Recorded information:
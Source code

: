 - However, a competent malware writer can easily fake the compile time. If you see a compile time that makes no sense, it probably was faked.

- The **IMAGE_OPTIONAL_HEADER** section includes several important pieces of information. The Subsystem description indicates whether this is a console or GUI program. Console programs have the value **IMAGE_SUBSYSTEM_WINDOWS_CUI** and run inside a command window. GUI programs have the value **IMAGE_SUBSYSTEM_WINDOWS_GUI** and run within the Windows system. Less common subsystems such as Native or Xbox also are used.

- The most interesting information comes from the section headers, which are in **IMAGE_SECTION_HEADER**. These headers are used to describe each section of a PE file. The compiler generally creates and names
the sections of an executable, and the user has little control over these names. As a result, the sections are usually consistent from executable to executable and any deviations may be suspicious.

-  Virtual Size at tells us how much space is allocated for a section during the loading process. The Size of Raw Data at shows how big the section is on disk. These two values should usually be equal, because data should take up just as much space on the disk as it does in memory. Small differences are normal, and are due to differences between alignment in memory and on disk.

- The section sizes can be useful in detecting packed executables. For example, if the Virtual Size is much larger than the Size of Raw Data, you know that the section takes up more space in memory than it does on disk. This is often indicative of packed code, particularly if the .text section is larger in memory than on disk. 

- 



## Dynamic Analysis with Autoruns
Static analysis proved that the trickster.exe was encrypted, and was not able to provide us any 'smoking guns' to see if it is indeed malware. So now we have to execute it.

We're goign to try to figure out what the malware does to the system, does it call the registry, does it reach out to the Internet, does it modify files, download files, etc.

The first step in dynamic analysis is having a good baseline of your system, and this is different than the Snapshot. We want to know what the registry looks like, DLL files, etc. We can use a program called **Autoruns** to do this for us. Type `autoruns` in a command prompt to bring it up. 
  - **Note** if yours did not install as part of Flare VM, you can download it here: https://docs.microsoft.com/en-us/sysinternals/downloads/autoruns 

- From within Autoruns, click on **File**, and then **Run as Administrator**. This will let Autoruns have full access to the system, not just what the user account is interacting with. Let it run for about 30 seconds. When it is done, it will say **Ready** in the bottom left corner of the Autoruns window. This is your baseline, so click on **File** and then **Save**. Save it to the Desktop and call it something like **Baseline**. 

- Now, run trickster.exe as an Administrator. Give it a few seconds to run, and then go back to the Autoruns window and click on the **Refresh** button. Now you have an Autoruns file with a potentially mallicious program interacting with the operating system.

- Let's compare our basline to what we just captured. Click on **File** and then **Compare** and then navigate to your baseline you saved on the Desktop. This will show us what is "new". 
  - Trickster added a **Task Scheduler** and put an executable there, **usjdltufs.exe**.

Task goal:
Your answer must be the complete data, repeated word for word.

Problem solution:
Source code

: - However, a competent malware writer can easily fake the compile time. If you see a compile time that makes no sense, it probably was faked.

- The **IMAGE_OPTIONAL_HEADER** section includes several important pieces of information. The Subsystem description indicates whether this is a console or GUI program. Console programs have the value **IMAGE_SUBSYSTEM_WINDOWS_CUI** and run inside a command window. GUI programs have the value **IMAGE_SUBSYSTEM_WINDOWS_GUI** and run within the Windows system. Less common subsystems such as Native or Xbox also are used.

- The most interesting information comes from the section headers, which are in **IMAGE_SECTION_HEADER**. These headers are used to describe each section of a PE file. The compiler generally creates and names
the sections of an executable, and the user has little control over these names. As a result, the sections are usually consistent from executable to executable and any deviations may be suspicious.

-  Virtual Size at tells us how much space is allocated for a section during the loading process. The Size of Raw Data at shows how big the section is on disk. These two values should usually be equal, because data should take up just as much space on the disk as it does in memory. Small differences are normal, and are due to differences between alignment in memory and on disk.

- The section sizes can be useful in detecting packed executables. For example, if the Virtual Size is much larger than the Size of Raw Data, you know that the section takes up more space in memory than it does on disk. This is often indicative of packed code, particularly if the .text section is larger in memory than on disk. 

- 



## Dynamic Analysis with Autoruns
Static analysis proved that the trickster.exe was encrypted, and was not able to provide us any 'smoking guns' to see if it is indeed malware. So now we have to execute it.

We're goign to try to figure out what the malware does to the system, does it call the registry, does it reach out to the Internet, does it modify files, download files, etc.

The first step in dynamic analysis is having a good baseline of your system, and this is different than the Snapshot. We want to know what the registry looks like, DLL files, etc. We can use a program called **Autoruns** to do this for us. Type `autoruns` in a command prompt to bring it up. 
  - **Note** if yours did not install as part of Flare VM, you can download it here: https://docs.microsoft.com/en-us/sysinternals/downloads/autoruns 

- From within Autoruns, click on **File**, and then **Run as Administrator**. This will let Autoruns have full access to the system, not just what the user account is interacting with. Let it run for about 30 seconds. When it is done, it will say **Ready** in the bottom left corner of the Autoruns window. This is your baseline, so click on **File** and then **Save**. Save it to the Desktop and call it something like **Baseline**. 

- Now, run trickster.exe as an Administrator. Give it a few seconds to run, and then go back to the Autoruns window and click on the **Refresh** button. Now you have an Autoruns file with a potentially mallicious program interacting with the operating system.

- Let's compare our basline to what we just captured. Click on **File** and then **Compare** and then navigate to your baseline you saved on the Desktop. This will show us what is "new". 
  - Trickster added a **Task Scheduler** and put an executable there, **usjdltufs.exe**.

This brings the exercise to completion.